::: ENTRIES SUPPLIED
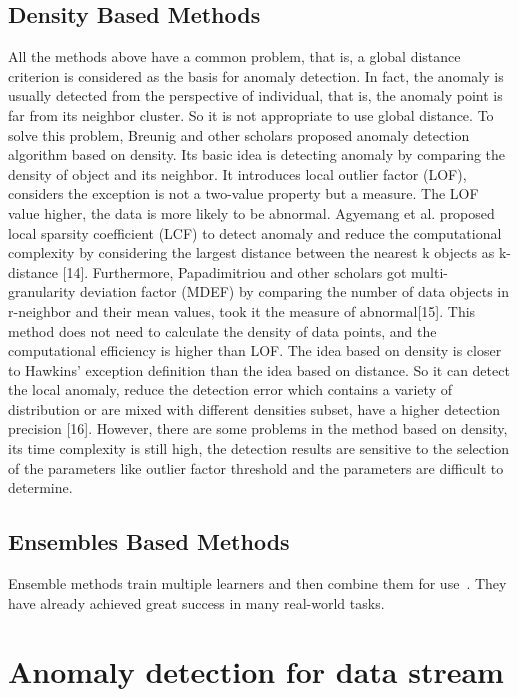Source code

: \subsection{Density Based Methods}
All the methods above have a common problem,
that is,
a global distance criterion is considered as the basis for
anomaly detection.
In fact,
the anomaly is usually detected
from the perspective of individual,
that is,
the anomaly point is far from its neighbor cluster.
So it is not appropriate
to use global distance.
To solve this problem,
Breunig and other scholars proposed anomaly detection algorithm based
on density.
Its basic idea is detecting anomaly by comparing
the density of object and its neighbor.
It introduces local
outlier factor (LOF),
considers the exception is not a
two-value property but a measure.
The LOF value higher,
the data is more likely to be abnormal.
Agyemang et al.
proposed local sparsity coefficient (LCF) to detect anomaly
and reduce the computational complexity by considering
the largest distance between the nearest k objects as
k-distance [14].
Furthermore,
Papadimitriou and other scholars got multi-granularity 
deviation factor (MDEF) by
comparing the number of data objects in r-neighbor and
their mean values,
took it the measure of abnormal[15].
This method does not need to calculate the density of data
points,
and the computational efficiency is higher than LOF.
The idea based on density is closer to Hawkins’ exception
definition than the idea based on distance.
So it can detect the local anomaly,
reduce the detection error which contains
a variety of distribution or are mixed with different
densities subset,
have a higher detection precision [16].
However,
there are some problems in the method based on
density,
its time complexity is still high,
the detection
results are sensitive to the selection of the parameters like
outlier factor threshold and the parameters are difficult to
determine.
\subsection{Ensembles Based Methods}

Ensemble methods train multiple learners and 
then combine them for use~\cite{zhou2012ensemble}.  
They have already achieved great success in many real-world tasks.

\section{Anomaly detection for data stream}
::::::
> [YOUR ASSIGNMENT]:
Above are the entries. Quote exactly the lines from the one bearing "the anomaly point" through the one bearing "Agyemang et al.".

> [OUTPUT BELOW]:
the anomaly point is far from its neighbor cluster.
So it is not appropriate
to use global distance.
To solve this problem,
Breunig and other scholars proposed anomaly detection algorithm based
on density.
Its basic idea is detecting anomaly by comparing
the density of object and its neighbor.
It introduces local
outlier factor (LOF),
considers the exception is not a
two-value property but a measure.
The LOF value higher,
the data is more likely to be abnormal.
Agyemang et al.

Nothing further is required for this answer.